The defining feature of the Idaho Panhandle is the Purcell Trench, a deep valley running south from Canada, flanked by mountains on either side. Until quite recently, geologically speaking, it was filled with an extended finger of the massive continental ice sheet. By cyclically damming up the watershed of all of western Montana until breaking and releasing titanic floods, this valley and its river of ice long governed the fate of a vast swath of northwestern landscapes in catastrophic fashion, from the Rockies to the Pacific.
The Purcell Trench today is a bucolic and beautiful place of lush forests, winding waters and gentle meadows between steep mountainsides.

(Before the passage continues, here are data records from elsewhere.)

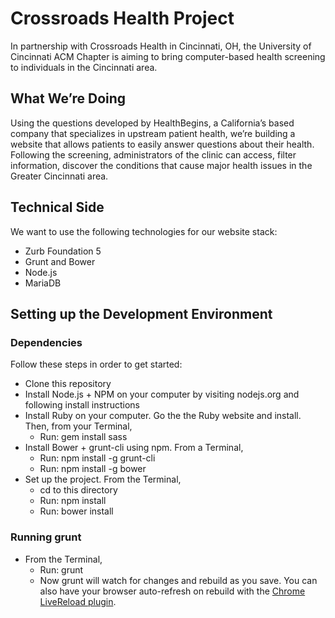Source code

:# Crossroads Health Project
In partnership with Crossroads Health in Cincinnati, OH, the University of Cincinnati ACM Chapter is aiming to bring computer-based health screening to individuals in the Cincinnati area. 

## What We’re Doing
Using the questions developed by HealthBegins, a California’s based company that specializes in upstream patient health, we’re building a website that allows patients to easily answer questions about their health. Following the screening, administrators of the clinic can access, filter information, discover the conditions that cause major health issues in the Greater Cincinnati area.

## Technical Side
We want to use the following technologies for our website stack:
- Zurb Foundation 5
- Grunt and Bower
- Node.js
- MariaDB

## Setting up the Development Environment
### Dependencies
Follow these steps in order to get started:
- Clone this repository
- Install Node.js + NPM on your computer by visiting nodejs.org and following install instructions
- Install Ruby on your computer. Go the the Ruby website and install. Then, from your Terminal,
	- Run: gem install sass
- Install Bower + grunt-cli using npm. From a Terminal, 
	- Run: npm install -g grunt-cli 
	- Run: npm install -g bower
- Set up the project.  From the Terminal,
	- cd to this directory
	- Run: npm install
	- Run: bower install

### Running grunt
- From the Terminal,
	- Run: grunt
	- Now grunt will watch for changes and rebuild as you save. You can also have your browser auto-refresh on rebuild with the [Chrome LiveReload plugin](https://chrome.google.com/webstore/detail/livereload/jnihajbhpnppcggbcgedagnkighmdlei).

But on cold wet mornings the valley fills with the pale ghost of its vanished glacier, a foggy vision of a world ruled by ice and water.
Jackson, Lovely-you’ve come to own your “new” country. And the thought and poetry of a ghost glacier-I should resign the stage to you. We’re getting some much needed snow-but it makes any will to go out just about zero. Here’s a new poem-bookette is almost finished. Best to you and yours. Susu
Thank you! You’ve been snowier than we have lately – I’m glad New Mexico is finally getting a little love from the weather.
#3 is exceptional. #1 and #3 are just a notch below. Great work!
Oops, I meant #1 and #2 are just a notch below.
Thank you, Rajan! #5 was my initial favorite, but 1 and 3 have really been growing on me.
I enjoyed this, Jackson – between the outstanding photos and the text, you’ve given me a good understanding of the panhandle region, or at least one important aspect of it. “Pale ghost of its vanished glacier” is an inspired metaphor. I love seeing the treetops peeking out of the fog and the warm sun spreading across the mountaintops.
Thank you, Lynn! I often used to think about the ghosts of the Pleistocene in the landscapes of the Great Basin, but up here those ghosts have more of a tendency to manifest visibly. I certainly do love it.
It’s definitely #5 for me. And the Cabinet Mts. always remind me of this passage from Rick Bass (‘Why I Came West’): ‘During the retreat of the last glaciers, while the Cabinets were stealing the show – grinding, rearing, shouting, creaking, rasping, squeaking amid the thinning islands of going-away ice – the Yaak country…lay sleeping beneath several thousand feet of blue ice, like some mythic princess.’
Thank you! I agree, that’s a wonderful quote.